• DATA FOR PROCESSING:
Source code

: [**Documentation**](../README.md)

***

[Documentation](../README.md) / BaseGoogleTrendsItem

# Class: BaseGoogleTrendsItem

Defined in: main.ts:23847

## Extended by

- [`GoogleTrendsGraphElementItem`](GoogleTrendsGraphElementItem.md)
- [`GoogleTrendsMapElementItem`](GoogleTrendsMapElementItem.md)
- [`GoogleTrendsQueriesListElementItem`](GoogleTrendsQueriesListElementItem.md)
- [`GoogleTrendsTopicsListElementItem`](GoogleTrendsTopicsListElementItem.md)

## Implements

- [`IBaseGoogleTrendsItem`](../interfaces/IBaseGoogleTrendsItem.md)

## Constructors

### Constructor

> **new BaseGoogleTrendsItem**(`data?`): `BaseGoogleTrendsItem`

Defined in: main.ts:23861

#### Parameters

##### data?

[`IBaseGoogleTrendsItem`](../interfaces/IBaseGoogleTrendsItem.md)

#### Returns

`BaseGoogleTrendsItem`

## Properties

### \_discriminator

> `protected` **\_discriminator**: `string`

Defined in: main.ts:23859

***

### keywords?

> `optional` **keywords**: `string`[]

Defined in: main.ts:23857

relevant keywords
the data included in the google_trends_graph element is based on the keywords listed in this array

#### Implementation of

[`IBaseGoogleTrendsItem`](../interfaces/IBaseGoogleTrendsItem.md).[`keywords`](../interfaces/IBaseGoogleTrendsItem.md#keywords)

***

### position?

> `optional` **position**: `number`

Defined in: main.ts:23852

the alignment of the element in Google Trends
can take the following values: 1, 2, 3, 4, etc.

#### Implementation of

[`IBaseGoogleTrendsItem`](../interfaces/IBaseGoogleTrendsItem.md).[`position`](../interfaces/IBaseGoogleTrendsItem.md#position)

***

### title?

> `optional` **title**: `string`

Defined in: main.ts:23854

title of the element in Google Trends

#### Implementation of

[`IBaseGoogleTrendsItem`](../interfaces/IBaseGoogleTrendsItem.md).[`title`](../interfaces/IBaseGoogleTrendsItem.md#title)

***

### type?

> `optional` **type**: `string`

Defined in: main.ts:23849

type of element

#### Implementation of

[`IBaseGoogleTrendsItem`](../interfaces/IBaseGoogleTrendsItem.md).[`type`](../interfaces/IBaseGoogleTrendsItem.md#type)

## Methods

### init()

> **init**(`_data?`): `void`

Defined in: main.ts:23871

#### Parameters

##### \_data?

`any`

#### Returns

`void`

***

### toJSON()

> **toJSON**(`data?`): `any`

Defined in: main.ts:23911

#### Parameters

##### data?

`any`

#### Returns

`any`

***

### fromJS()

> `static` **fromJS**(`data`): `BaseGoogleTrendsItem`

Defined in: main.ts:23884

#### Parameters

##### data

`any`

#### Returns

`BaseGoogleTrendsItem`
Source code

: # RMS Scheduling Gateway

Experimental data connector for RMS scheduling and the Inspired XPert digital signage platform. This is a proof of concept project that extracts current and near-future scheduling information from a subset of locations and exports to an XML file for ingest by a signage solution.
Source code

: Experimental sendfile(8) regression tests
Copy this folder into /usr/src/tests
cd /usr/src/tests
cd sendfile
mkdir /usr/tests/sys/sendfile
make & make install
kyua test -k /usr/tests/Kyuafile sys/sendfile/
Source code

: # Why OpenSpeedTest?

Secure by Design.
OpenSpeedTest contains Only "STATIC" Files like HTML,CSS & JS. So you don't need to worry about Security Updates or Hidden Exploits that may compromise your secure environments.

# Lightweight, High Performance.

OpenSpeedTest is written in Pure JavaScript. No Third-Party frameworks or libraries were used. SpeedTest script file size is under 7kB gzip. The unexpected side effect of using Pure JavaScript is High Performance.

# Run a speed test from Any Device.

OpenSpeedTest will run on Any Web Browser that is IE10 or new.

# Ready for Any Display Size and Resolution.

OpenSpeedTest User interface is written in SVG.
...
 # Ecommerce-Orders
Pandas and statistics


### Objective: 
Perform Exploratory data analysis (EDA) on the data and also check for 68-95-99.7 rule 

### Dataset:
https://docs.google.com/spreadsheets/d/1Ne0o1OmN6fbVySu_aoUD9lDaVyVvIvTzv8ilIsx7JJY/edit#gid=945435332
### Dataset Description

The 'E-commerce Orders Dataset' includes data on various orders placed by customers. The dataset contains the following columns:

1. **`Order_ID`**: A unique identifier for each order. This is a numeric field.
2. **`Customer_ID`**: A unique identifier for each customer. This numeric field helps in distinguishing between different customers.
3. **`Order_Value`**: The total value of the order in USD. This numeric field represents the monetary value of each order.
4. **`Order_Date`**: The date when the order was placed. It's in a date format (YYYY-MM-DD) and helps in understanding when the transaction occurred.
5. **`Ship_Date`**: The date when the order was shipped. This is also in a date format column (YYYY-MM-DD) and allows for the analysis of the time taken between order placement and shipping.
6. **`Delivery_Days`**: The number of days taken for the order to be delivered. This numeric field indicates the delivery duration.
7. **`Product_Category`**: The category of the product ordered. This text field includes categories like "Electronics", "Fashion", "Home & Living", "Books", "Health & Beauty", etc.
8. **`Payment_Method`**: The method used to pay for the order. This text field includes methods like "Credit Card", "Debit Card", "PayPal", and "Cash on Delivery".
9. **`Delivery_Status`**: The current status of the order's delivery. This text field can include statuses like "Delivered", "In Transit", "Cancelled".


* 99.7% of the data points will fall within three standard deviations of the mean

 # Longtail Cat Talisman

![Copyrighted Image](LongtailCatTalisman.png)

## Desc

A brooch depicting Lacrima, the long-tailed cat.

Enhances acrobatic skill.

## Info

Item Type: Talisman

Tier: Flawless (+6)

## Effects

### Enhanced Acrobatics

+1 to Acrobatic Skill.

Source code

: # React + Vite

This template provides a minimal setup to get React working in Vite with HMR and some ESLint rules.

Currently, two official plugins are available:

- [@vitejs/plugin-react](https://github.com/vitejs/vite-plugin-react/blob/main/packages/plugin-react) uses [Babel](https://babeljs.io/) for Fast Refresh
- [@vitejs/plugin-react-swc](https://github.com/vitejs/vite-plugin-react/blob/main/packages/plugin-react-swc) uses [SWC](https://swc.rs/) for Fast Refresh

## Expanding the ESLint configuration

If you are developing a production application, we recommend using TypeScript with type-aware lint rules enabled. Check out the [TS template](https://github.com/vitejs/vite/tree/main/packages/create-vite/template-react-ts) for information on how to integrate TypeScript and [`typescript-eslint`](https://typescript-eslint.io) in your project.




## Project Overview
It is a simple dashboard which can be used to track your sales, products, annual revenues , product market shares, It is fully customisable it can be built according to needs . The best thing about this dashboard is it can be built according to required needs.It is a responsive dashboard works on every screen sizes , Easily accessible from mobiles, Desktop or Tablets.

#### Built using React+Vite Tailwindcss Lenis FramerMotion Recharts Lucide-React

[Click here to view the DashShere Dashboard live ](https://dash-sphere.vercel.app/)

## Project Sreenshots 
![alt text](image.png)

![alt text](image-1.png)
--
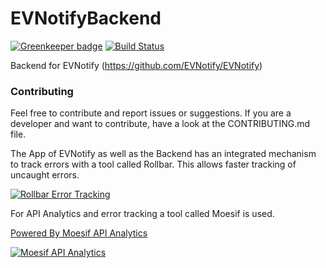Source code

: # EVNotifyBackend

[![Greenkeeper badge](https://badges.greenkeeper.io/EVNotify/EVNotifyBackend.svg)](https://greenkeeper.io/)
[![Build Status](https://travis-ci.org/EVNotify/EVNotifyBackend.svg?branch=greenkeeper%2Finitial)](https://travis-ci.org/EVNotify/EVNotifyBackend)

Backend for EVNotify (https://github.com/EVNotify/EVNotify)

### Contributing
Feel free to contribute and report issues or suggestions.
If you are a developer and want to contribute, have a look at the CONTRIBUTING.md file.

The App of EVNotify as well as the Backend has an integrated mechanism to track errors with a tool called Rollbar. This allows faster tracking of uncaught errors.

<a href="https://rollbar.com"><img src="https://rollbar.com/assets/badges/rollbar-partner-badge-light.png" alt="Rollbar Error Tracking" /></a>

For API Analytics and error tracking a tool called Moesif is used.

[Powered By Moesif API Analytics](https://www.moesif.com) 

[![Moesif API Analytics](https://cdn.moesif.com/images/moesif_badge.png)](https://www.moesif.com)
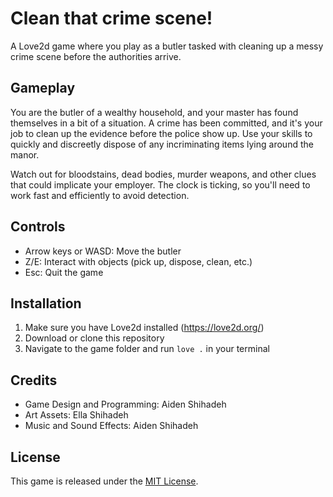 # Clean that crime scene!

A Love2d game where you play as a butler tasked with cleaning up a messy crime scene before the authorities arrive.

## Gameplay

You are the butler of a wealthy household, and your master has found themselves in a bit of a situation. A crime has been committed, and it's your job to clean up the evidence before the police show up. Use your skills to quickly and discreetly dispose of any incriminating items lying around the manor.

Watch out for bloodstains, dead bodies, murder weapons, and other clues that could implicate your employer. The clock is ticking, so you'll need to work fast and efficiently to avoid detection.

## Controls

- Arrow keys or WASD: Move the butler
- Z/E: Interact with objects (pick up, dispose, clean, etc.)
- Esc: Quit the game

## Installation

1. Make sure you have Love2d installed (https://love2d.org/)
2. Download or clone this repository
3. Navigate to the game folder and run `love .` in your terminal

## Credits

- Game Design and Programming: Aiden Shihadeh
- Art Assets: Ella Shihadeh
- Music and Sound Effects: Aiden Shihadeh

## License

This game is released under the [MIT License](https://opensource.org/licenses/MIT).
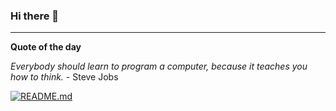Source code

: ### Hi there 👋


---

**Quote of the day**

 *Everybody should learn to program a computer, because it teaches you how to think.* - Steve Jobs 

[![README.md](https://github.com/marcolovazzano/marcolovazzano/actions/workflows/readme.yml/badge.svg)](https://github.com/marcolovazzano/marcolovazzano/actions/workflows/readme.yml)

• WORK TO BE COMPLETED:
Please return the lines above that run from the line containing "This template provides" to the line containing "## Expanding the ESLint configuration", inclusive, exactly and with no other lines.

• ANSWER FOR THIS EXERCISE:
This template provides a minimal setup to get React working in Vite with HMR and some ESLint rules.

Currently, two official plugins are available:

- [@vitejs/plugin-react](https://github.com/vitejs/vite-plugin-react/blob/main/packages/plugin-react) uses [Babel](https://babeljs.io/) for Fast Refresh
- [@vitejs/plugin-react-swc](https://github.com/vitejs/vite-plugin-react/blob/main/packages/plugin-react-swc) uses [SWC](https://swc.rs/) for Fast Refresh

## Expanding the ESLint configuration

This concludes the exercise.